--- EXERCISE BRIEF ---
Restate word for word the entries below, starting at the line with "The template needs" and ending at the line with "First take \(S\)". Keep both end lines and omit the pictures.

[Saved data entries]
____

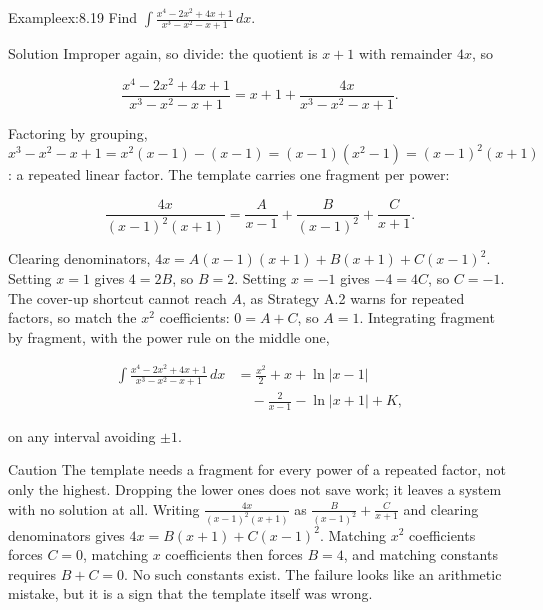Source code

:\documentclass[a4paper,12pt,oneside]{memoir}
\begin{document}
\begin{workedexample}
\begin{envexample}{Example}{ex:8.19}{}
Find \(\displaystyle\int \frac{x^{4} - 2x^{2} + 4x + 1}{x^{3} - x^{2} - x + 1}\,dx\).
\end{envexample}
\begin{envsolution}{Solution}{}{}
Improper again, so divide: the quotient is \(x + 1\) with remainder \(4x\), so

\[ \frac{x^{4} - 2x^{2} + 4x + 1}{x^{3} - x^{2} - x + 1} = x + 1 + \frac{4x}{x^{3} - x^{2} - x + 1}. \]

Factoring by grouping, \(x^{3} - x^{2} - x + 1 = x^{2}(x - 1) - (x - 1) = (x - 1)(x^{2} - 1) = (x - 1)^{2}(x + 1)\): a repeated linear factor. The template carries one fragment per power:

\[ \frac{4x}{(x - 1)^{2}(x + 1)} = \frac{A}{x - 1} + \frac{B}{(x - 1)^{2}} + \frac{C}{x + 1}. \]

Clearing denominators, \(4x = A(x - 1)(x + 1) + B(x + 1) + C(x - 1)^{2}\). Setting \(x = 1\) gives \(4 = 2B\), so \(B = 2\). Setting \(x = -1\) gives \(-4 = 4C\), so \(C = -1\). The cover-up shortcut cannot reach \(A\), as Strategy A.2 warns for repeated factors, so match the \(x^{2}\) coefficients: \(0 = A + C\), so \(A = 1\). Integrating fragment by fragment, with the power rule on the middle one,

\[ \begin{aligned}
          \int \frac{x^{4} - 2x^{2} + 4x + 1}{x^{3} - x^{2} - x + 1}\,dx &= \frac{x^{2}}{2} + x + \ln\lvert x - 1\rvert \\
            &\quad - \frac{2}{x - 1} - \ln\lvert x + 1\rvert + K,
        \end{aligned} \]

on any interval avoiding \(\pm 1\). \qedmark
\end{envsolution}
\end{workedexample}
\begin{envcaution}{Caution}{}{}
The template needs a fragment for every power of a repeated factor, not only the highest. Dropping the lower ones does not save work; it leaves a system with no solution at all. Writing \(\frac{4x}{(x - 1)^{2}(x + 1)}\) as \(\frac{B}{(x - 1)^{2}} + \frac{C}{x + 1}\) and clearing denominators gives \(4x = B(x + 1) + C(x - 1)^{2}\). Matching \(x^{2}\) coefficients forces \(C = 0\), matching \(x\) coefficients then forces \(B = 4\), and matching constants requires \(B + C = 0\). No such constants exist. The failure looks like an arithmetic mistake, but it is a sign that the template itself was wrong.
\end{envcaution}
\end{document}
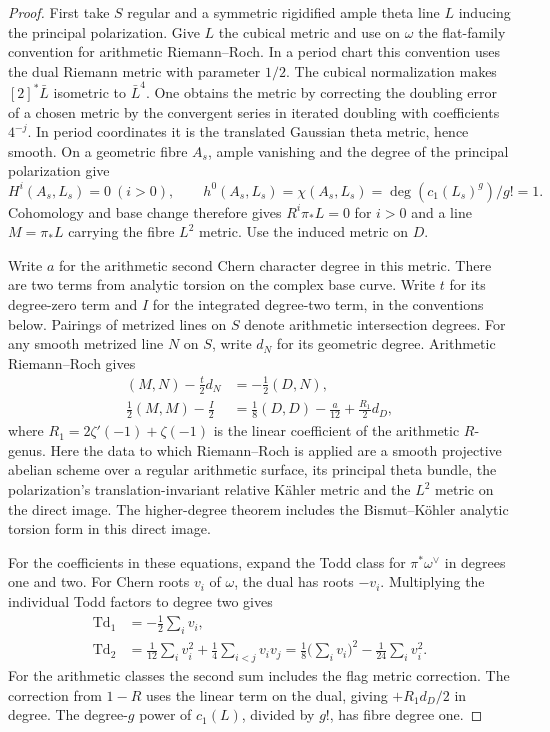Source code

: \begin{proof}

First take \(S\) regular and a symmetric rigidified ample theta
line \(L\) inducing the principal polarization. Give \(L\) the
cubical metric and use on \(\omega\) the flat-family convention
for arithmetic Riemann--Roch. In a period chart this convention
uses the dual Riemann metric with parameter \(1/2\).
The cubical normalization makes \([2]^*\bar L\) isometric to
\(\bar L^4\). One obtains the metric by correcting the doubling
error of a chosen metric by the convergent series in iterated
doubling with coefficients \(4^{-j}\). In period coordinates it
is the translated Gaussian theta metric, hence smooth. On a geometric fibre \(A_s\), ample vanishing and the degree of
the principal polarization give
\[
 H^i(A_s,L_s)=0\ (i>0),\qquad
 h^0(A_s,L_s)=\chi(A_s,L_s)=\deg(c_1(L_s)^g)/g!=1 .
\]
Cohomology and base change therefore gives \(R^i\pi_*L=0\) for \(i>0\)
and a line \(M=\pi_*L\) carrying the fibre \(L^2\) metric. Use the
induced metric on \(D\).

Write \(a\) for the arithmetic second Chern character degree in
this metric. There are two terms from analytic torsion on the
complex base curve. Write \(t\) for its degree-zero term and
\(I\) for the integrated degree-two term, in the conventions
below. Pairings of metrized lines on \(S\) denote arithmetic
intersection degrees. For any smooth metrized line \(N\) on
\(S\), write \(d_N\) for its geometric degree. Arithmetic
Riemann--Roch gives
\begin{align}
 (M,N) - \tfrac t2 d_N &= -\tfrac12(D,N),\label{eq:hodge-arr-linear}\\
 \tfrac12(M,M)-\tfrac I2
     &=\tfrac18(D,D)-\tfrac{a}{12}+\tfrac{R_1}{2}d_D ,
     \label{eq:hodge-arr-square}
\end{align}
where \(R_1=2\zeta'(-1)+\zeta(-1)\) is the linear coefficient
of the arithmetic \(R\)-genus. Here the data to which Riemann--Roch is applied
are a smooth projective abelian scheme over a regular arithmetic
surface, its principal theta bundle, the polarization's
translation-invariant relative Kähler metric and the \(L^2\)
metric on the direct image. The higher-degree theorem includes
the Bismut--Köhler analytic torsion form in this direct image.
\cite{arithmetic-rr-surface}\label{cor:hodge-surface-degree-2}

For the coefficients in these equations, expand the Todd
class for \(\pi^*\omega^\vee\) in degrees one and two. For Chern roots \(v_i\) of \(\omega\), the dual has roots \(-v_i\).
Multiplying the individual Todd factors to degree two gives
\[
 \begin{aligned}
 \operatorname{Td}_1&=-\tfrac12\sum_i v_i,\\
 \operatorname{Td}_2&=\tfrac1{12}\sum_i v_i^2+\tfrac14\sum_{i<j}v_iv_j
 =\tfrac18\Big(\sum_i v_i\Big)^2-\tfrac1{24}\sum_i v_i^2 .
 \end{aligned}
\]
For the arithmetic classes the second sum includes the flag
metric correction. The correction from \(1-R\) uses the
linear term on the dual, giving \(+R_1d_D/2\) in degree.
The degree-\(g\) power of \(c_1(L)\), divided by \(g!\),
has fibre degree one.


\end{proof}
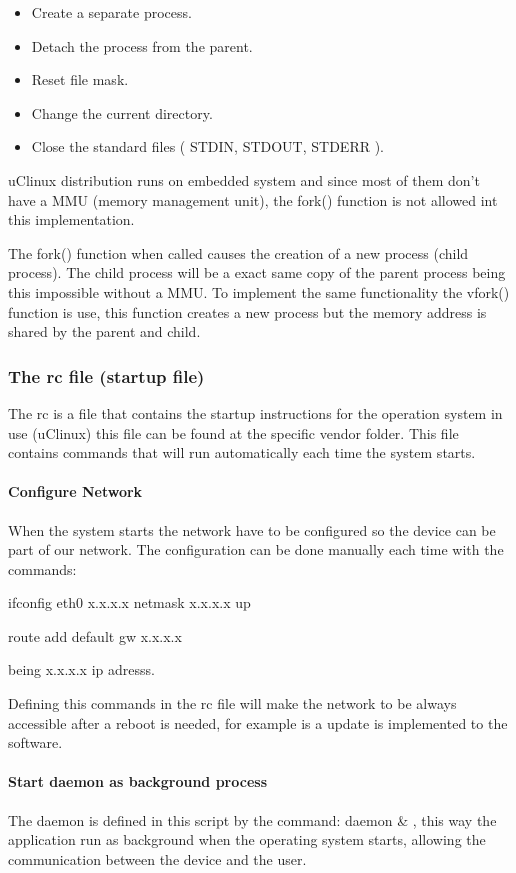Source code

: \begin{itemize}
	\item Create a separate process.
	\item Detach the process from the parent.
	\item Reset file mask.
	\item Change the current directory.
	\item Close the standard files ( STDIN, STDOUT, STDERR ).
\end{itemize}

uClinux distribution runs on embedded system and since most of them don't have a MMU (memory management unit), the fork() function is not allowed int this implementation.

The fork() function when called causes the creation of a new process (child process). The child process will be a exact same copy of the parent process being this impossible without a MMU.
To implement the same functionality the vfork() function is use, this function creates a new process but the memory address is shared by the parent and child.

\subsubsection{The rc file (startup file)}
The rc is a file that contains the startup instructions for the operation system in use (uClinux) this file can be found at the specific vendor folder. 
This file contains commands that will run automatically each time the system starts.
\paragraph{Configure Network}
When the system starts the network have to be configured so the device can be part of our network. The configuration can be done manually each time with the commands:

ifconfig eth0 x.x.x.x netmask x.x.x.x up

route add default gw x.x.x.x

being x.x.x.x ip adresss.

Defining this commands in the rc file will make the network to be always accessible after a reboot is needed, for example is a update is implemented to the software. 

\paragraph{Start daemon as background process}
The daemon is defined in this script by the command: daemon \& , this way the application run as background when the operating system starts, allowing the communication between the device and the user.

____

--- OUTPUT ---
The template needs a fragment for every power of a repeated factor, not only the highest. Dropping the lower ones does not save work; it leaves a system with no solution at all. Writing \(\frac{4x}{(x - 1)^{2}(x + 1)}\) as \(\frac{B}{(x - 1)^{2}} + \frac{C}{x + 1}\) and clearing denominators gives \(4x = B(x + 1) + C(x - 1)^{2}\). Matching \(x^{2}\) coefficients forces \(C = 0\), matching \(x\) coefficients then forces \(B = 4\), and matching constants requires \(B + C = 0\). No such constants exist. The failure looks like an arithmetic mistake, but it is a sign that the template itself was wrong.
\end{envcaution}
\end{document}
Source code

: \begin{proof}

First take \(S\) regular and a symmetric rigidified ample theta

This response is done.